King County officially entered Phase 2 on Friday morning—a slightly less restrained step in Washington's Safe Start plan than the modified Phase 1 we entered early this month. That means retailers like Nordstrom can double the number of customers allowed in-store from 15 percent to 30 percent of mass occupancy, with no more time limits on shopping. Thirty minutes, after all, is barely long enough to make it through one clearance aisle in the shoe department.
I’ll repeat myself, in case your eyes are still a bit bleary from months of online shopping: Retailers like Nordstrom. The department store’s downtown Seattle store is opening back up on June 23, the last of the chain’s Washington locations to get the green light since Nordstrom closed all its U.S. and Canada locations in March. (Nordstrom Rack at Westlake Center, right down the street, has been open since June 18, according to the company’s website—implying, correctly, that discounted designer wear is more essential than full-price.)
The experience will be a bit different from the Nordstrom you’re used to. Employees’ temperatures will be checked before each shift, in accordance with state screening policies. The makeup department will be entirely devoid of hands-on lessons in tasteful eyeliner application. Some fitting rooms will be closed, and all will be sanitized after use. Merchandise will get a little break before returning to the floor so any potential coronavirus particles on it won't be an issue when it's tried on next.

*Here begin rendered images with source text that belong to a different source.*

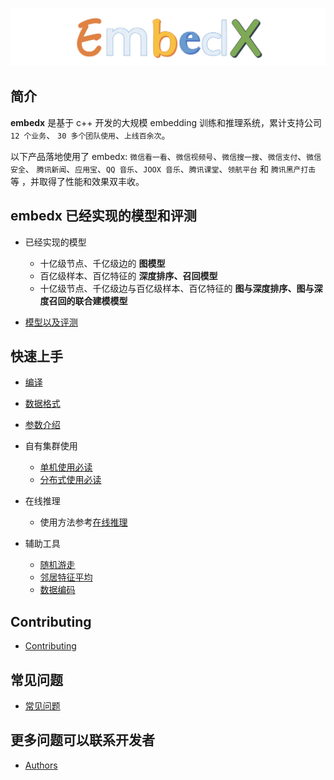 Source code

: ![logo](docs/images/logo.png)

## 简介

**embedx** 是基于 c++ 开发的大规模 embedding 训练和推理系统，累计支持公司 `12 个业务`、 `30 多个团队使用`、`上线百余次`。

以下产品落地使用了 embedx: `微信看一看`、`微信视频号`、`微信搜一搜`、`微信支付`、`微信安全`、
`腾讯新闻`、`应用宝`、`QQ 音乐`、`JOOX 音乐`、`腾讯课堂`、`领航平台` 和 `腾讯黑产打击` 等 ，并取得了性能和效果双丰收。

## **embedx** 已经实现的模型和评测

- 已经实现的模型

  - 十亿级节点、千亿级边的 **图模型**
  - 百亿级样本、百亿特征的 **深度排序、召回模型**
  - 十亿级节点、千亿级边与百亿级样本、百亿特征的 **图与深度排序、图与深度召回的联合建模模型**

- [模型以及评测](docs/model.md)

## 快速上手

- [编译](docs/compile.md)
- [数据格式](docs/data_format.md)
- [参数介绍](docs/param.md)
- 自有集群使用

  - [单机使用必读](docs/intro_to_using_single.md)
  - [分布式使用必读](docs/intro_to_using_dist.md)

- 在线推理

  - 使用方法参考[在线推理](docs/inference.md)

- 辅助工具

  - [随机游走](docs/random_walk.md)
  - [邻居特征平均](docs/average_feature.md)
  - [数据编码](docs/encode.md)

## Contributing

- [Contributing](CONTRIBUTING.md)

## 常见问题

- [常见问题](docs/faq.md)

## 更多问题可以联系开发者

- [Authors](docs/AUTHORS.md)
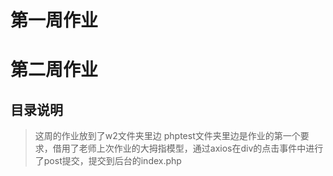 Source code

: # 第一周作业

# 第二周作业
## 目录说明
> 这周的作业放到了w2文件夹里边
> phptest文件夹里边是作业的第一个要求，借用了老师上次作业的大拇指模型，通过axios在div的点击事件中进行了post提交，提交到后台的index.php
    
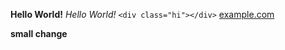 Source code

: **Hello World!**
*Hello World!*
`<div class="hi"></div>`
[example.com](www.example.com)

**small change** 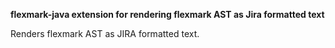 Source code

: **flexmark-java extension for rendering flexmark AST as Jira formatted text**

Renders flexmark AST as JIRA formatted text.
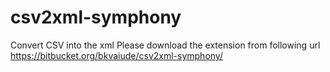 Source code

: csv2xml-symphony
================

Convert CSV into the xml
Please download the extension from following url
https://bitbucket.org/bkvaiude/csv2xml-symphony/
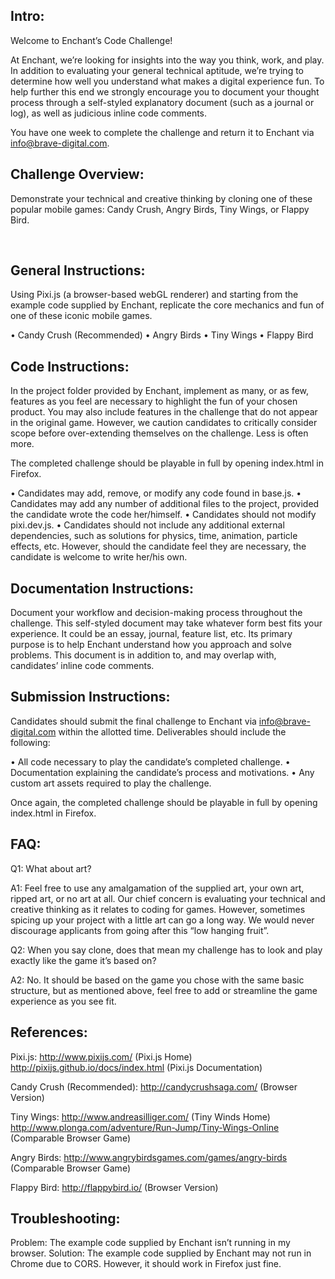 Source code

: ## Intro:
Welcome to Enchant’s Code Challenge!

At Enchant, we’re looking for insights into the way you think, work, and play. In addition to evaluating your general technical aptitude, we’re trying to determine how well you understand what makes a digital experience fun. To help further this end we strongly encourage you to document your thought process through a self-styled explanatory document (such as a journal or log), as well as judicious inline code comments.

You have one week to complete the challenge and return it to Enchant via info@brave-digital.com.

## Challenge Overview:
Demonstrate your technical and creative thinking by cloning one of these popular mobile games: Candy Crush, Angry Birds, Tiny Wings, or Flappy Bird.

 
## General Instructions:
Using Pixi.js (a browser-based webGL renderer) and starting from the example code supplied by Enchant, replicate the core mechanics and fun of one of these iconic mobile games.

•	Candy Crush (Recommended)
•	Angry Birds
•	Tiny Wings
•	Flappy Bird

## Code Instructions:
In the project folder provided by Enchant, implement as many, or as few, features as you feel are necessary to highlight the fun of your chosen product. You may also include features in the challenge that do not appear in the original game.  However, we caution candidates to critically consider scope before over-extending themselves on the challenge. Less is often more.

The completed challenge should be playable in full by opening index.html in Firefox.

•	Candidates may add, remove, or modify any code found in base.js.
•	Candidates may add any number of additional files to the project, provided the candidate wrote the code her/himself.
•	Candidates should not modify pixi.dev.js.
•	Candidates should not include any additional external dependencies, such as solutions for physics, time, animation, particle effects, etc. However, should the candidate feel they are necessary, the candidate is welcome to write her/his own.

## Documentation Instructions:
Document your workflow and decision-making process throughout the challenge. This self-styled document may take whatever form best fits your experience. It could be an essay, journal, feature list, etc. Its primary purpose is to help Enchant understand how you approach and solve problems. This document is in addition to, and may overlap with, candidates’ inline code comments.

## Submission Instructions:
Candidates should submit the final challenge to Enchant via info@brave-digital.com within the allotted time. Deliverables should include the following:

•	All code necessary to play the candidate’s completed challenge.
•	Documentation explaining the candidate’s process and motivations.
•	Any custom art assets required to play the challenge.

Once again, the completed challenge should be playable in full by opening index.html in Firefox.
 
## FAQ:

Q1: What about art?

A1: Feel free to use any amalgamation of the supplied art, your own art, ripped art, or no art at all.  Our chief concern is evaluating your technical and creative thinking as it relates to coding for games.  However, sometimes spicing up your project with a little art can go a long way. We would never discourage applicants from going after this “low hanging fruit”.

Q2: When you say clone, does that mean my challenge has to look and play exactly like the game it’s based on?

A2: No. It should be based on the game you chose with the same basic structure, but as mentioned above, feel free to add or streamline the game experience as you see fit.


## References:

Pixi.js:
http://www.pixijs.com/ (Pixi.js Home)
http://pixijs.github.io/docs/index.html (Pixi.js Documentation)

Candy Crush (Recommended):
http://candycrushsaga.com/ (Browser Version)

Tiny Wings:
http://www.andreasilliger.com/ (Tiny Winds Home)
http://www.plonga.com/adventure/Run-Jump/Tiny-Wings-Online (Comparable Browser Game)

Angry Birds:
http://www.angrybirdsgames.com/games/angry-birds (Comparable Browser Game)

Flappy Bird:
http://flappybird.io/ (Browser Version)


## Troubleshooting:

Problem: The example code supplied by Enchant isn’t running in my browser.
Solution: The example code supplied by Enchant may not run in Chrome due to CORS.  However, it should work in Firefox just fine.
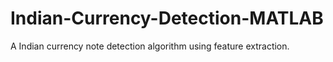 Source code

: # Indian-Currency-Detection-MATLAB
A Indian currency note detection algorithm using feature extraction.
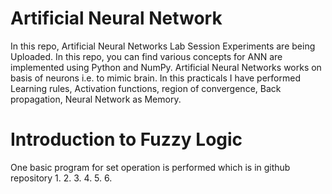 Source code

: # Artificial Neural Network 
In this repo, Artificial Neural Networks Lab Session Experiments are being Uploaded. In this repo, you can find various concepts for ANN are implemented using Python and NumPy. 
Artificial Neural Networks works on basis of neurons i.e. to mimic brain. In this practicals I have performed Learning rules, Activation functions, region of convergence, Back propagation, Neural Network as Memory.

# Introduction to Fuzzy Logic
One basic program for set operation is performed which is in github repository
1.
2.
3.
4.
5.
6.
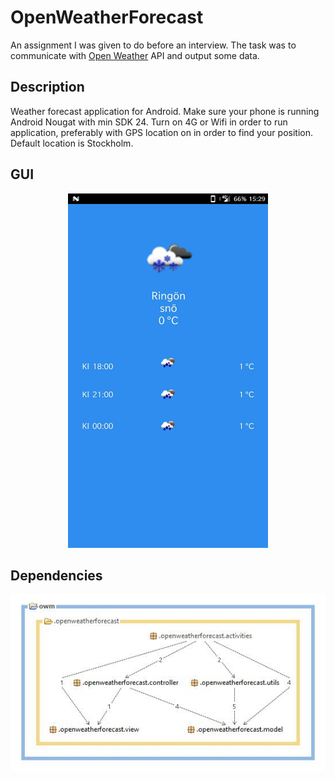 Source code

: # OpenWeatherForecast
An assignment I was given to do before an interview. The task was to communicate with [Open Weather](https://openweathermap.org/) API and output some data.

## Description
Weather forecast application for Android. Make sure your phone is running Android Nougat with min SDK 24. Turn on 4G or Wifi in order to run application, preferably with GPS location on in order to find your position. Default location is Stockholm.


## GUI
<p align="center"><img src="pics/app_gui.jpg"width="320" height="567"></p>


## Dependencies
<p align="center"><img src="pics//dependencies.jpg"></p>
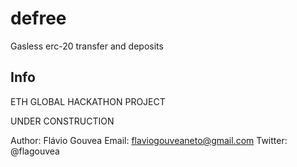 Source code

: # defree
Gasless erc-20 transfer and deposits

## Info

ETH GLOBAL HACKATHON PROJECT

UNDER CONSTRUCTION

Author: Flávio Gouvea 
Email: flaviogouveaneto@gmail.com 
Twitter: @flagouvea
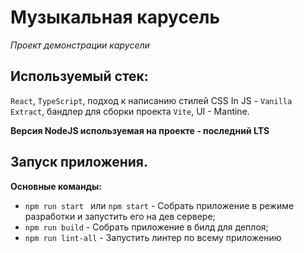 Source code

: # Музыкальная карусель

_Проект демонстрации карусели_

## Используемый стек:

`React`, `TypeScript`, подход к написанию стилей CSS In JS - `Vanilla Extract`, бандлер для сборки проекта `Vite`, UI - Mantine.

**Версия NodeJS используемая на проекте - последний LTS**

## Запуск приложения.

**Основные команды:**

- `npm run start ` или `npm start` - Собрать приложение в режиме разработки и запустить его на дев сервере;
- `npm run build` - Собрать приложение в билд для деплоя;
- `npm run lint-all` - Запустить линтер по всему приложению
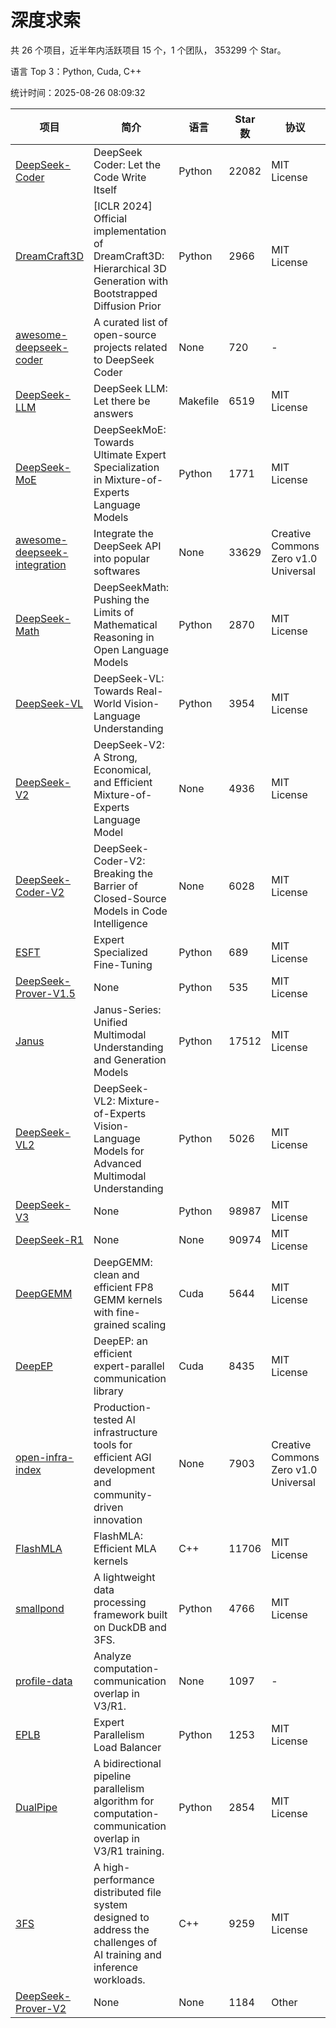 # 深度求索

共 26 个项目，近半年内活跃项目 15 个，1 个团队， 353299 个 Star。

语言 Top 3：Python, Cuda, C++

统计时间：2025-08-26 08:09:32

| 项目 | 简介 | 语言 | Star 数 | 协议 | 创建时间 | 最后更新时间 | 最后提交时间 |
| --- | --- | --- | --- | --- | --- | --- | --- |
| [DeepSeek-Coder](https://github.com/deepseek-ai/DeepSeek-Coder) | DeepSeek Coder: Let the Code Write Itself | Python | 22082 | MIT License | 2023-10-20 | 2025-08-26 | 2024-05-21 |
| [DreamCraft3D](https://github.com/deepseek-ai/DreamCraft3D) | [ICLR 2024] Official implementation of DreamCraft3D: Hierarchical 3D Generation with Bootstrapped Diffusion Prior | Python | 2966 | MIT License | 2023-10-23 | 2025-08-25 | 2025-04-22 |
| [awesome-deepseek-coder](https://github.com/deepseek-ai/awesome-deepseek-coder) | A curated list of open-source projects related to DeepSeek Coder | None | 720 | - | 2023-11-06 | 2025-08-25 | 2024-04-03 |
| [DeepSeek-LLM](https://github.com/deepseek-ai/DeepSeek-LLM) | DeepSeek LLM: Let there be answers | Makefile | 6519 | MIT License | 2023-11-29 | 2025-08-25 | 2024-02-04 |
| [DeepSeek-MoE](https://github.com/deepseek-ai/DeepSeek-MoE) | DeepSeekMoE: Towards Ultimate Expert Specialization in Mixture-of-Experts Language Models | Python | 1771 | MIT License | 2024-01-02 | 2025-08-26 | 2024-01-16 |
| [awesome-deepseek-integration](https://github.com/deepseek-ai/awesome-deepseek-integration) | Integrate the DeepSeek API into popular softwares | None | 33629 | Creative Commons Zero v1.0 Universal | 2024-01-11 | 2025-08-26 | 2025-05-13 |
| [DeepSeek-Math](https://github.com/deepseek-ai/DeepSeek-Math) | DeepSeekMath: Pushing the Limits of Mathematical Reasoning in Open Language Models | Python | 2870 | MIT License | 2024-02-05 | 2025-08-26 | 2024-04-15 |
| [DeepSeek-VL](https://github.com/deepseek-ai/DeepSeek-VL) | DeepSeek-VL: Towards Real-World Vision-Language Understanding | Python | 3954 | MIT License | 2024-03-07 | 2025-08-25 | 2024-04-24 |
| [DeepSeek-V2](https://github.com/deepseek-ai/DeepSeek-V2) | DeepSeek-V2: A Strong, Economical, and Efficient Mixture-of-Experts Language Model | None | 4936 | MIT License | 2024-04-22 | 2025-08-25 | 2024-09-25 |
| [DeepSeek-Coder-V2](https://github.com/deepseek-ai/DeepSeek-Coder-V2) | DeepSeek-Coder-V2: Breaking the Barrier of Closed-Source Models in Code Intelligence | None | 6028 | MIT License | 2024-06-14 | 2025-08-25 | 2024-09-24 |
| [ESFT](https://github.com/deepseek-ai/ESFT) | Expert Specialized Fine-Tuning | Python | 689 | MIT License | 2024-07-04 | 2025-08-24 | 2025-05-22 |
| [DeepSeek-Prover-V1.5](https://github.com/deepseek-ai/DeepSeek-Prover-V1.5) | None | Python | 535 | MIT License | 2024-08-15 | 2025-08-24 | 2024-08-16 |
| [Janus](https://github.com/deepseek-ai/Janus) | Janus-Series: Unified Multimodal Understanding and Generation Models | Python | 17512 | MIT License | 2024-10-18 | 2025-08-25 | 2025-02-01 |
| [DeepSeek-VL2](https://github.com/deepseek-ai/DeepSeek-VL2) | DeepSeek-VL2: Mixture-of-Experts Vision-Language Models for Advanced Multimodal Understanding | Python | 5026 | MIT License | 2024-12-13 | 2025-08-25 | 2025-02-26 |
| [DeepSeek-V3](https://github.com/deepseek-ai/DeepSeek-V3) | None | Python | 98987 | MIT License | 2024-12-26 | 2025-08-26 | 2025-06-27 |
| [DeepSeek-R1](https://github.com/deepseek-ai/DeepSeek-R1) | None | None | 90974 | MIT License | 2025-01-20 | 2025-08-26 | 2025-06-27 |
| [DeepGEMM](https://github.com/deepseek-ai/DeepGEMM) | DeepGEMM: clean and efficient FP8 GEMM kernels with fine-grained scaling | Cuda | 5644 | MIT License | 2025-02-13 | 2025-08-26 | 2025-08-25 |
| [DeepEP](https://github.com/deepseek-ai/DeepEP) | DeepEP: an efficient expert-parallel communication library | Cuda | 8435 | MIT License | 2025-02-17 | 2025-08-26 | 2025-08-26 |
| [open-infra-index](https://github.com/deepseek-ai/open-infra-index) | Production-tested AI infrastructure tools for efficient AGI development and community-driven innovation | None | 7903 | Creative Commons Zero v1.0 Universal | 2025-02-21 | 2025-08-26 | 2025-05-15 |
| [FlashMLA](https://github.com/deepseek-ai/FlashMLA) | FlashMLA: Efficient MLA kernels | C++ | 11706 | MIT License | 2025-02-21 | 2025-08-26 | 2025-08-25 |
| [smallpond](https://github.com/deepseek-ai/smallpond) | A lightweight data processing framework built on DuckDB and 3FS. | Python | 4766 | MIT License | 2025-02-24 | 2025-08-24 | 2025-03-05 |
| [profile-data](https://github.com/deepseek-ai/profile-data) | Analyze computation-communication overlap in V3/R1. | None | 1097 | - | 2025-02-26 | 2025-08-24 | 2025-03-21 |
| [EPLB](https://github.com/deepseek-ai/EPLB) | Expert Parallelism Load Balancer | Python | 1253 | MIT License | 2025-02-26 | 2025-08-26 | 2025-03-24 |
| [DualPipe](https://github.com/deepseek-ai/DualPipe) | A bidirectional pipeline parallelism algorithm for computation-communication overlap in V3/R1 training. | Python | 2854 | MIT License | 2025-02-26 | 2025-08-25 | 2025-03-10 |
| [3FS](https://github.com/deepseek-ai/3FS) |  A high-performance distributed file system designed to address the challenges of AI training and inference workloads.  | C++ | 9259 | MIT License | 2025-02-27 | 2025-08-26 | 2025-08-26 |
| [DeepSeek-Prover-V2](https://github.com/deepseek-ai/DeepSeek-Prover-V2) | None | None | 1184 | Other | 2025-04-30 | 2025-08-25 | 2025-07-18 |
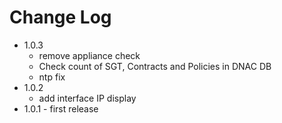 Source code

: # Change Log
- 1.0.3
  - remove appliance check
  - Check count of SGT, Contracts and Policies in DNAC DB
  - ntp fix
- 1.0.2
  - add interface IP display
- 1.0.1 - first release
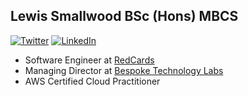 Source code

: ## Lewis Smallwood BSc (Hons) MBCS
<p align="left">    
    <a href="https://twitter.com/LewisSmallwood"><img src="https://img.shields.io/badge/Twitter--_.svg?style=social&logo=twitter" alt="Twitter"></a>
    <a href="https://www.linkedin.com/in/lewissmallwood/"><img src="https://img.shields.io/badge/LinkedIn--_.svg?style=social&logo=linkedin" alt="LinkedIn"></a></p>

* Software Engineer at [RedCards](https://www.redcards.com)
* Managing Director at [Bespoke Technology Labs](https://www.bespoke.dev)
* AWS Certified Cloud Practitioner
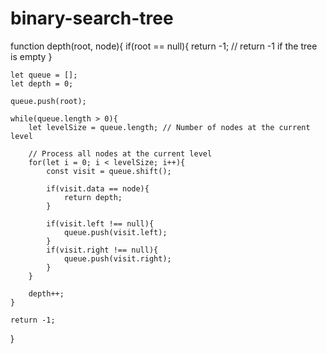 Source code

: # binary-search-tree

function depth(root, node){
if(root == null){
return -1; // return -1 if the tree is empty
}

    let queue = [];
    let depth = 0;

    queue.push(root);

    while(queue.length > 0){
        let levelSize = queue.length; // Number of nodes at the current level

        // Process all nodes at the current level
        for(let i = 0; i < levelSize; i++){
            const visit = queue.shift();

            if(visit.data == node){
                return depth;
            }

            if(visit.left !== null){
                queue.push(visit.left);
            }
            if(visit.right !== null){
                queue.push(visit.right);
            }
        }

        depth++;
    }

    return -1;

}
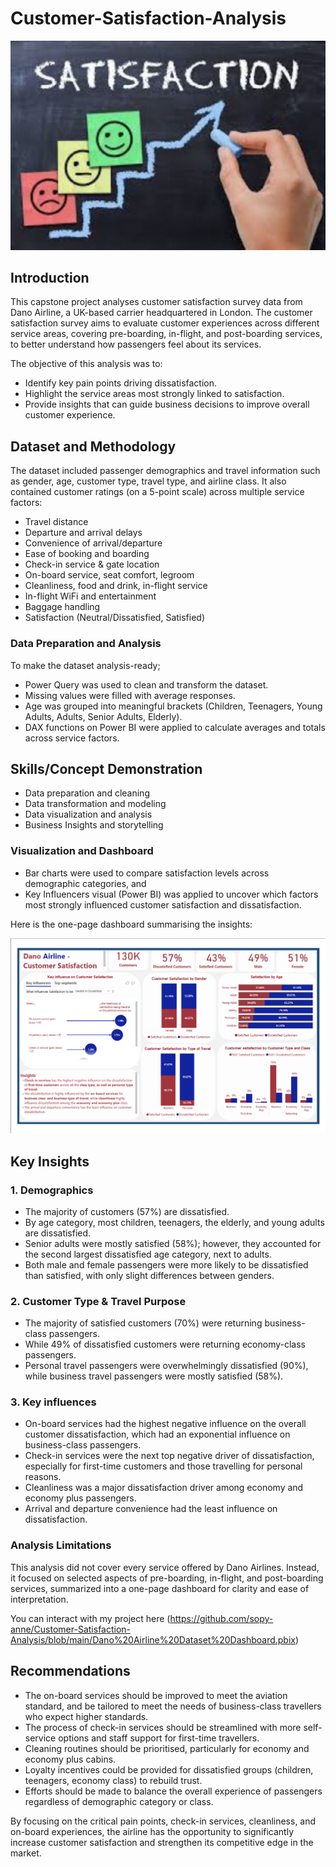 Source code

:# Customer-Satisfaction-Analysis
![](https://github.com/sopy-anne/Customer-Satisfaction-Analysis/blob/main/download%20satisfaction%201.jpg)


## Introduction
This capstone project analyses customer satisfaction survey data from Dano Airline, a UK-based carrier headquartered in London.
The customer satisfaction survey aims to evaluate customer experiences across different service areas, covering pre-boarding, in-flight, and post-boarding services, to better understand how passengers feel about its services.

The objective of this analysis was to:
- Identify key pain points driving dissatisfaction.
- Highlight the service areas most strongly linked to satisfaction.
- Provide insights that can guide business decisions to improve overall customer experience.

## Dataset and Methodology
The dataset included passenger demographics and travel information such as gender, age, customer type, travel type, and airline class. It also contained customer ratings (on a 5-point scale) across multiple service factors:
- Travel distance
- Departure and arrival delays
- Convenience of arrival/departure
- Ease of booking and boarding
- Check-in service & gate location
- On-board service, seat comfort, legroom
- Cleanliness, food and drink, in-flight service
- In-flight WiFi and entertainment
- Baggage handling
- Satisfaction (Neutral/Dissatisfied, Satisfied)
### Data Preparation and Analysis
To make the dataset analysis-ready; 
- Power Query was used to clean and transform the dataset.
- Missing values were filled with average responses.
- Age was grouped into meaningful brackets (Children, Teenagers, Young Adults, Adults, Senior Adults, Elderly).
- DAX functions on Power BI were applied to calculate averages and totals across service factors.
## Skills/Concept Demonstration 
- Data preparation and cleaning
- Data transformation and modeling
- Data visualization and analysis
- Business Insights and storytelling
### Visualization and Dashboard
- Bar charts were used to compare satisfaction levels across demographic categories, and
- Key Influencers visual (Power BI) was applied to uncover which factors most strongly influenced customer satisfaction and dissatisfaction.

Here is the one-page dashboard summarising the insights:

![Dano Airline Customer Satisfaction Dashboard](https://github.com/sopy-anne/Customer-Satisfaction-Analysis/blob/main/Screenshot%202025-09-28%20212104.png)

## Key Insights
### 1. Demographics
- The majority of customers (57%) are dissatisfied.
- By age category, most children, teenagers, the elderly, and young adults are dissatisfied.
- Senior adults were mostly satisfied (58%); however, they accounted for the second largest dissatisfied age category, next to adults.
- Both male and female passengers were more likely to be dissatisfied than satisfied, with only slight differences between genders.
### 2. Customer Type & Travel Purpose
-	The majority of satisfied customers (70%) were returning business-class passengers.
-	While 49% of dissatisfied customers were returning economy-class passengers.
-	Personal travel passengers were overwhelmingly dissatisfied (90%), while business travel passengers were mostly satisfied (58%).
### 3.  Key influences
- On-board services had the highest negative influence on the overall customer dissatisfaction, which had an exponential influence on business-class passengers.
-	Check-in services were the next top negative driver of dissatisfaction, especially for first-time customers and those travelling for personal reasons.
-	Cleanliness was a major dissatisfaction driver among economy and economy plus passengers.
-	Arrival and departure convenience had the least influence on dissatisfaction.

### Analysis Limitations
This analysis did not cover every service offered by Dano Airlines. Instead, it focused on selected aspects of pre-boarding, in-flight, and post-boarding services, summarized into a one-page dashboard for clarity and ease of interpretation. 

You can interact with my project here (https://github.com/sopy-anne/Customer-Satisfaction-Analysis/blob/main/Dano%20Airline%20Dataset%20Dashboard.pbix)

## Recommendations
- The on-board services should be improved to meet the aviation standard, and be tailored to meet the needs of business-class travellers who expect higher standards.
- The process of check-in services should be streamlined with more self-service options and staff support for first-time travellers.
- Cleaning routines should be prioritised, particularly for economy and economy plus cabins.
- Loyalty incentives could be provided for dissatisfied groups (children, teenagers, economy class) to rebuild trust.
- Efforts should be made to balance the overall experience of passengers regardless of demographic category or class.

By focusing on the critical pain points, check-in services, cleanliness, and on-board experiences, the airline has the opportunity to significantly increase customer satisfaction and strengthen its competitive edge in the market.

Nordstrom joins a few other retailers that have opened up in the area since Phase 2 began, including Anthropologie, Old Navy, REI, and quite a few in U Village. But there are some things you should keep in mind before you head out for a shopping spree. Choose a neutral mask, so it doesn’t clash distastefully with the outfits you try on in the dressing room. Remember to social distance—now is not the time to get involved in a Confessions of a Shopaholic–style brawl over the last pair of Pucci boots.
Oh, and King County’s new coronavirus cases were rising at the beginning of Phase 2. Wear a mask. Stay home (and get tested!) if you have symptoms. And, perhaps, reconsider the virtues of online shopping. By now, you’re a pro.